Le ton est monté d’un cran entre l’Union pour la Démocratie et le Progrès Social (UDPS) et le Parti du Peuple pour la Reconstruction et la Démocratie (PPRD) ce dimanche 25 mai. Dans une sortie musclée, le Secrétaire général de l’UDPS, Augustin Kabuya, s’en est pris violemment à l’ancien président Joseph Kabila, allant jusqu’à remettre en cause son origine congolaise.

« Que Kabila laisse les Congolais s’occuper de leurs affaires. Tout le monde sait qu’il n’est pas Congolais. On nous l’a imposé pendant 18 ans », a lâché Kabuya devant ses militants. 

Et d’ajouter :

 « Contrairement à lui, qui est Rwandais, nous, les Congolais, finirons par nous entendre. »

Mais dans le même souffle, Augustin Kabuya a reconnu l’ancien chef de l’État comme un acteur politique toujours actif : « Kabila n’est qu’un collègue, un simple président de parti politique, comme moi. »

Une déclaration qui ne manque pas de soulever une contradiction apparente. Comment quelqu’un que Kabuya qualifie de « non-Congolais » peut-il être considéré comme un collègue dans le paysage politique d’un pays dont il ne serait pas originaire ? Une question qui navigue sans réponse.
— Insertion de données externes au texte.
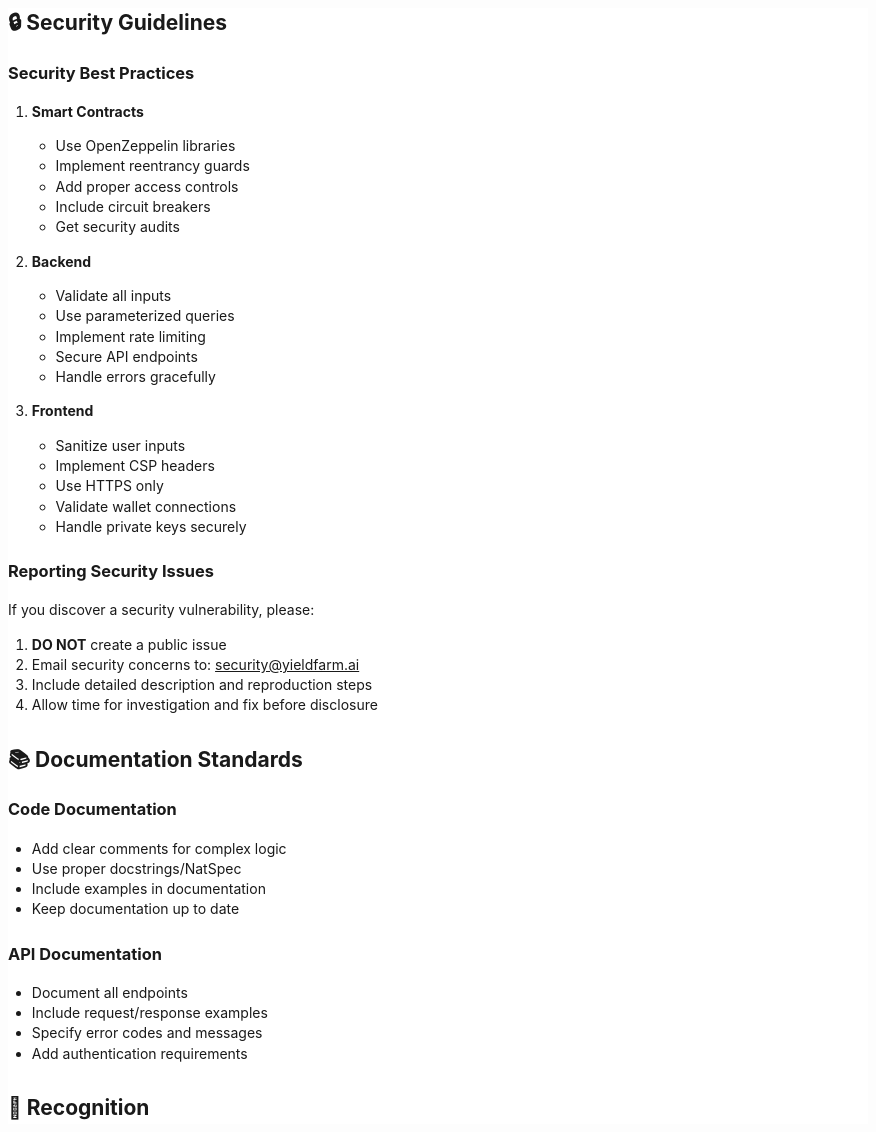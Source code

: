 ## 🔒 Security Guidelines

### Security Best Practices

1. **Smart Contracts**
   - Use OpenZeppelin libraries
   - Implement reentrancy guards
   - Add proper access controls
   - Include circuit breakers
   - Get security audits

2. **Backend**
   - Validate all inputs
   - Use parameterized queries
   - Implement rate limiting
   - Secure API endpoints
   - Handle errors gracefully

3. **Frontend**
   - Sanitize user inputs
   - Implement CSP headers
   - Use HTTPS only
   - Validate wallet connections
   - Handle private keys securely

### Reporting Security Issues

If you discover a security vulnerability, please:

1. **DO NOT** create a public issue
2. Email security concerns to: security@yieldfarm.ai
3. Include detailed description and reproduction steps
4. Allow time for investigation and fix before disclosure

## 📚 Documentation Standards

### Code Documentation

- Add clear comments for complex logic
- Use proper docstrings/NatSpec
- Include examples in documentation
- Keep documentation up to date

### API Documentation

- Document all endpoints
- Include request/response examples
- Specify error codes and messages
- Add authentication requirements

## 🎉 Recognition
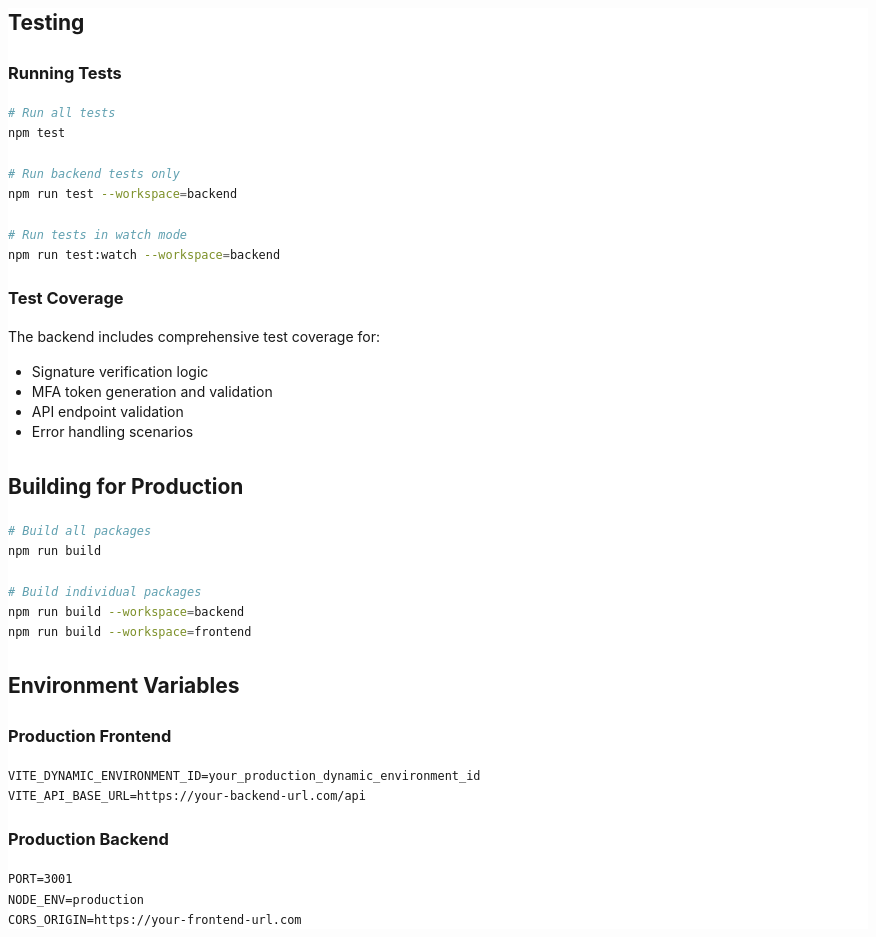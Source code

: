## Testing

### Running Tests

```bash
# Run all tests
npm test

# Run backend tests only
npm run test --workspace=backend

# Run tests in watch mode
npm run test:watch --workspace=backend
```

### Test Coverage

The backend includes comprehensive test coverage for:
- Signature verification logic
- MFA token generation and validation
- API endpoint validation
- Error handling scenarios

## Building for Production

```bash
# Build all packages
npm run build

# Build individual packages
npm run build --workspace=backend
npm run build --workspace=frontend
```


## Environment Variables

### Production Frontend
```env
VITE_DYNAMIC_ENVIRONMENT_ID=your_production_dynamic_environment_id
VITE_API_BASE_URL=https://your-backend-url.com/api
```

### Production Backend
```env
PORT=3001
NODE_ENV=production
CORS_ORIGIN=https://your-frontend-url.com
```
La nuance, bien que fine, est révélatrice d’un discours politique marqué par la rivalité partisane plus que par la cohérence idéologique. D’un côté, Kabuya cherche à délégitimer l’influence politique de Kabila en questionnant son identité ; de l’autre, il reconnaît de facto sa place dans l’arène politique nationale, en tant que président d’un parti politique enregistré et actif en République démocratique du Congo.

Ces propos, bien que polémiques, démontrent la persistance des fractures identitaires instrumentalisées à des fins politiques. Ils traduisent aussi l’inconfort de certains leaders politiques à cohabiter dans un même espace démocratique avec leurs anciens adversaires, même après l’alternance.

Les attaques personnelles qui détournent le débat des vrais enjeux auxquels le pays fait face, notamment la sécurité à l’Est, les défis économiques et la réforme des institutions, estime un acteur de la société civile.